L'éthologie des fourmis et le système des prix

J'ai appris, au cours d'un débat très enrichissant avec une lectrice enthousiaste et néanmoins critique de mon livre, l'existence d'une expérience menée sur une colonie de fourmis par deux éthologistes belges, Jean-Louis Deneubourg et Claire Detrain. Cette expérience avait montré que les fourmis avaient une manière bien peu efficace d'exploiter les ressources.

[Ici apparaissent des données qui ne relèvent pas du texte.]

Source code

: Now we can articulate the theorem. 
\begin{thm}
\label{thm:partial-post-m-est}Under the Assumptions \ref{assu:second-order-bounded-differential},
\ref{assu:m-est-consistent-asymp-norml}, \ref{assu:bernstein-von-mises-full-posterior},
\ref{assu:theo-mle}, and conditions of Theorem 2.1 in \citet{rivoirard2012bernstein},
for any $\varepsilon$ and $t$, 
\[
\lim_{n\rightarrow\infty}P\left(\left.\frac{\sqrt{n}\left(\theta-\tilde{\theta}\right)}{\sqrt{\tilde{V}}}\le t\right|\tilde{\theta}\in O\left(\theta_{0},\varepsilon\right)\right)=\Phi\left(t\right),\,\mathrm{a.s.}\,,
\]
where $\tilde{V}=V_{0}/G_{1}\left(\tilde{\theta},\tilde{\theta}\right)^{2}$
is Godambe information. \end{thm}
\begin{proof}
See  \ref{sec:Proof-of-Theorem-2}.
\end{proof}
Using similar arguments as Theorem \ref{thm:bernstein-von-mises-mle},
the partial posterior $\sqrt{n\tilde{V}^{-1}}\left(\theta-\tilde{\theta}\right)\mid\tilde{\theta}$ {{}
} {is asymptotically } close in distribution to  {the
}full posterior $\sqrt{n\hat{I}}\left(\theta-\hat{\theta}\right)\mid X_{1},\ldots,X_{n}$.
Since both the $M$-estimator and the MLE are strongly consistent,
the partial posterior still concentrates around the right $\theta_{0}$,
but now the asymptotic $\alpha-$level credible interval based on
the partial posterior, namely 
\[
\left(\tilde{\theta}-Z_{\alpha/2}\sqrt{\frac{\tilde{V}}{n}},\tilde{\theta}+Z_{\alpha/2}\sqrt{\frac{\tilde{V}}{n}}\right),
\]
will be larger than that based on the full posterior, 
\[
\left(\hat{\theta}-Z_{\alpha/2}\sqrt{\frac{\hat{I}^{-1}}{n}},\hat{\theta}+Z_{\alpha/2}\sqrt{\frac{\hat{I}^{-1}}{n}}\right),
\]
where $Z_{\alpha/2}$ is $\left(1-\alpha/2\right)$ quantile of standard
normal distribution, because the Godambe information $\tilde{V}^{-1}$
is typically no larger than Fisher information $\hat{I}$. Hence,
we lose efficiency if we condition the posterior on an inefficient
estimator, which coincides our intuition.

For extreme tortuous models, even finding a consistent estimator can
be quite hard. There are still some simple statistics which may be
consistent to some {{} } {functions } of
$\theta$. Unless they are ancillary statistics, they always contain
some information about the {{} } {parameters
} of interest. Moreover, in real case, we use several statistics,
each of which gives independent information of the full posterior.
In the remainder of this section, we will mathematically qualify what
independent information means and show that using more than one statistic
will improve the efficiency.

En effet, en plaçant de réserves de nourriture semblables à la même distance d'une colonie, assez rapidement une des deux sources était abandonnée et seule l'autre exploitée, et cela quoi que son exploitation fût de moins en moins rentable, jusqu'à son tarissement complet. Ce n'est qu'alors que les fourmis pouvaient se retourner vers la première, si entretemps elles n'en avaient point perdu le chemin.

Les lecteurs qui s'intéressent un peu à la vie des bêtes savent sans doute que si les fourmis se déplacent souvent en file indienne et paraissent égarées lorsqu'elles sortent du rang, c'est parce qu'elles laissent derrière elles une trace de phéromones qui marque le chemin. Plus le chemin est fréquenté, plus la trace est puissante et plus les fourmis sont enclines à la suivre.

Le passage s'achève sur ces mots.